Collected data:
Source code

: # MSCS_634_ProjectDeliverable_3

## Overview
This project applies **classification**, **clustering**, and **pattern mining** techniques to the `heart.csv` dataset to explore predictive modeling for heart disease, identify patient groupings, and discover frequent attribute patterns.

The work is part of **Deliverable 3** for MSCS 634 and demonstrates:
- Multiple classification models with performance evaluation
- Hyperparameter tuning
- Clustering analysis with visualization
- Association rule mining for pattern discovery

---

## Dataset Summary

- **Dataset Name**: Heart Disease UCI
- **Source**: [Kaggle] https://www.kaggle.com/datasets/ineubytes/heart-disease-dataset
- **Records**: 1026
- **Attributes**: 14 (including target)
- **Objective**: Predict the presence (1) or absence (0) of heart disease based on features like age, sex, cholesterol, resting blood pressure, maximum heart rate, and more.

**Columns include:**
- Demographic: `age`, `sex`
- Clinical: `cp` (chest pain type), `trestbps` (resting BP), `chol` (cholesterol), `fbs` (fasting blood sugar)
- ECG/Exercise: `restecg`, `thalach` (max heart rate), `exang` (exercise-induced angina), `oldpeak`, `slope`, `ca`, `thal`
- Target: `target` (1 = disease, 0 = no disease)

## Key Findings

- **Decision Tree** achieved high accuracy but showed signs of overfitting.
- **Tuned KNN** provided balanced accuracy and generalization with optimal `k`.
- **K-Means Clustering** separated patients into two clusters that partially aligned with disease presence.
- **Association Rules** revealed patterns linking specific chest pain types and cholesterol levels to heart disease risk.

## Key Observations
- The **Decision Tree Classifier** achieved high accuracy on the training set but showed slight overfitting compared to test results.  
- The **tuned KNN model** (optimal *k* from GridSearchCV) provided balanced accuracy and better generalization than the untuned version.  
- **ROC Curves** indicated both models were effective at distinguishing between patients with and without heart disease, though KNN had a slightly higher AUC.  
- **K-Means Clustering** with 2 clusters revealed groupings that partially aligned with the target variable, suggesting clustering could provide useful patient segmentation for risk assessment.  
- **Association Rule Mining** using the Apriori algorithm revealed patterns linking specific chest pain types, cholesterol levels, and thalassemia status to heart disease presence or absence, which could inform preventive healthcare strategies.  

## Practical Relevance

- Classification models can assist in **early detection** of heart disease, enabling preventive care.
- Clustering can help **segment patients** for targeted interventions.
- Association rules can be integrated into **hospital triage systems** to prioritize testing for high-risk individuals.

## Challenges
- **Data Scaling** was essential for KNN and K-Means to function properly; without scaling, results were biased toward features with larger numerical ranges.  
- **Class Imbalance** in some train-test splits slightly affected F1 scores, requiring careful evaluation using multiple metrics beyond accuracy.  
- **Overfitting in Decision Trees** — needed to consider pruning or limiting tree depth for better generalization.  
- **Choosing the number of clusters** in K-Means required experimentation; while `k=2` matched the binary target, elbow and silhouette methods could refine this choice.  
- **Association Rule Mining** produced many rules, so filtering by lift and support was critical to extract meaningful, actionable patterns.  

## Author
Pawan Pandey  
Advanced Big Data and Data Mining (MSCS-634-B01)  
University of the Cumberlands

▶ **What you have to do**: Your response should be the lines of the entries above that include the string "clusters".

▶ **Result of this exercise**:
- **K-Means Clustering** separated patients into two clusters that partially aligned with disease presence.
- **K-Means Clustering** with 2 clusters revealed groupings that partially aligned with the target variable, suggesting clustering could provide useful patient segmentation for risk assessment.  
- **Choosing the number of clusters** in K-Means required experimentation; while `k=2` matched the binary target, elbow and silhouette methods could refine this choice.  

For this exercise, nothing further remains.